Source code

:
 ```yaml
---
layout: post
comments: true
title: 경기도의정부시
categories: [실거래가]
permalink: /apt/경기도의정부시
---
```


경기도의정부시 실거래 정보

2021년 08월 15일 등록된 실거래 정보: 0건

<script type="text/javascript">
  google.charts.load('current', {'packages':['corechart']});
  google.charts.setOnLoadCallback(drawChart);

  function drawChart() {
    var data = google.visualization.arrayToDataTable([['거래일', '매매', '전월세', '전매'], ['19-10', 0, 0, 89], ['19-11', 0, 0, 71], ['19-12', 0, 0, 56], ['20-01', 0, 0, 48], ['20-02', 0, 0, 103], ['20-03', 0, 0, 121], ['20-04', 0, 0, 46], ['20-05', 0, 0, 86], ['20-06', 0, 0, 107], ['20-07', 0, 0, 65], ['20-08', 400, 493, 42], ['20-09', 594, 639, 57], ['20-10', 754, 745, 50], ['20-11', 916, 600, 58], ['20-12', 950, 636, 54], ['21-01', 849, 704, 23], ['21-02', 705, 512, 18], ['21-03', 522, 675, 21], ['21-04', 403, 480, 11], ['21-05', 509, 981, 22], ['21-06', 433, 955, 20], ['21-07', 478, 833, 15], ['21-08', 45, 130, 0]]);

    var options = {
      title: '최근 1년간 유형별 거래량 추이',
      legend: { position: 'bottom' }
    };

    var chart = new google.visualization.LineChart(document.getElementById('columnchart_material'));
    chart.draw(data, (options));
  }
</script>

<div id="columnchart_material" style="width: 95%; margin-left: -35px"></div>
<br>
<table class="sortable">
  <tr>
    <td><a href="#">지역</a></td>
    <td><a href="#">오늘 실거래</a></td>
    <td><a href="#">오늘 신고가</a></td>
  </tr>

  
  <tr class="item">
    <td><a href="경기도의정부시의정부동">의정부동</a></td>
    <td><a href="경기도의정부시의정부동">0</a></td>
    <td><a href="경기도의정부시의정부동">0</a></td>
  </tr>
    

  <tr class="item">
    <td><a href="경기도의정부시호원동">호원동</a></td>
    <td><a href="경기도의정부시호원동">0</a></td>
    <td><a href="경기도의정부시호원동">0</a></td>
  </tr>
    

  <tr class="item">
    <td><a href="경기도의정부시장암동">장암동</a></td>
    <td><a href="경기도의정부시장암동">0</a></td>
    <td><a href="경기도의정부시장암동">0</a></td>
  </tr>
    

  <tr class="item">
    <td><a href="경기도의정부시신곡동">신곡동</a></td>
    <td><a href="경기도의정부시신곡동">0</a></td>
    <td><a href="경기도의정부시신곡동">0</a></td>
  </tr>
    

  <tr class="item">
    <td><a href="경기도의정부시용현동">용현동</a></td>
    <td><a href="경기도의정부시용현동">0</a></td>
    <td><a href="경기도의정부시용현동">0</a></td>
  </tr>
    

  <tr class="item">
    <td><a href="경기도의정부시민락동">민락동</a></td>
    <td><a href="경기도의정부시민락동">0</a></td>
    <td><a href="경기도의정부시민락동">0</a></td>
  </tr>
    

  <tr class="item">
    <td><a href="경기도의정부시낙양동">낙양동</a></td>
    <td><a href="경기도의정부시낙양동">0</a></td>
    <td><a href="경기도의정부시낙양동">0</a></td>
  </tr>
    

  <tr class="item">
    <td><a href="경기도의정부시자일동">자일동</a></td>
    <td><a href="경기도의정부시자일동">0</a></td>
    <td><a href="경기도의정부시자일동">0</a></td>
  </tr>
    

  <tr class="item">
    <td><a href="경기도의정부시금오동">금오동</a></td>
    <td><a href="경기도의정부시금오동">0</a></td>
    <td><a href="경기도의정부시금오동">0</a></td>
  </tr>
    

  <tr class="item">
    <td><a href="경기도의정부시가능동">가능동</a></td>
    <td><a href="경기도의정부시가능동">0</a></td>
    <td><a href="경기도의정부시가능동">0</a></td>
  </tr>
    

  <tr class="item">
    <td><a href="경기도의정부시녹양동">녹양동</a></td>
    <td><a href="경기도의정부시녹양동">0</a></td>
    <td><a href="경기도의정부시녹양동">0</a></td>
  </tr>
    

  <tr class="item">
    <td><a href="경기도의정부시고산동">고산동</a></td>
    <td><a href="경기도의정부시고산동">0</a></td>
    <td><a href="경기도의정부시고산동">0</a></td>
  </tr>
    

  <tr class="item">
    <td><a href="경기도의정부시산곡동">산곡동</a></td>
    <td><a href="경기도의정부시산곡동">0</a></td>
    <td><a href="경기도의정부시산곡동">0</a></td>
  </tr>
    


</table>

++++++++

- Aim of the exercise
The expected output is every line of the records in which the string "data" appears.

- Task solution
    var data = google.visualization.arrayToDataTable([['거래일', '매매', '전월세', '전매'], ['19-10', 0, 0, 89], ['19-11', 0, 0, 71], ['19-12', 0, 0, 56], ['20-01', 0, 0, 48], ['20-02', 0, 0, 103], ['20-03', 0, 0, 121], ['20-04', 0, 0, 46], ['20-05', 0, 0, 86], ['20-06', 0, 0, 107], ['20-07', 0, 0, 65], ['20-08', 400, 493, 42], ['20-09', 594, 639, 57], ['20-10', 754, 745, 50], ['20-11', 916, 600, 58], ['20-12', 950, 636, 54], ['21-01', 849, 704, 23], ['21-02', 705, 512, 18], ['21-03', 522, 675, 21], ['21-04', 403, 480, 11], ['21-05', 509, 981, 22], ['21-06', 433, 955, 20], ['21-07', 478, 833, 15], ['21-08', 45, 130, 0]]);
    chart.draw(data, (options));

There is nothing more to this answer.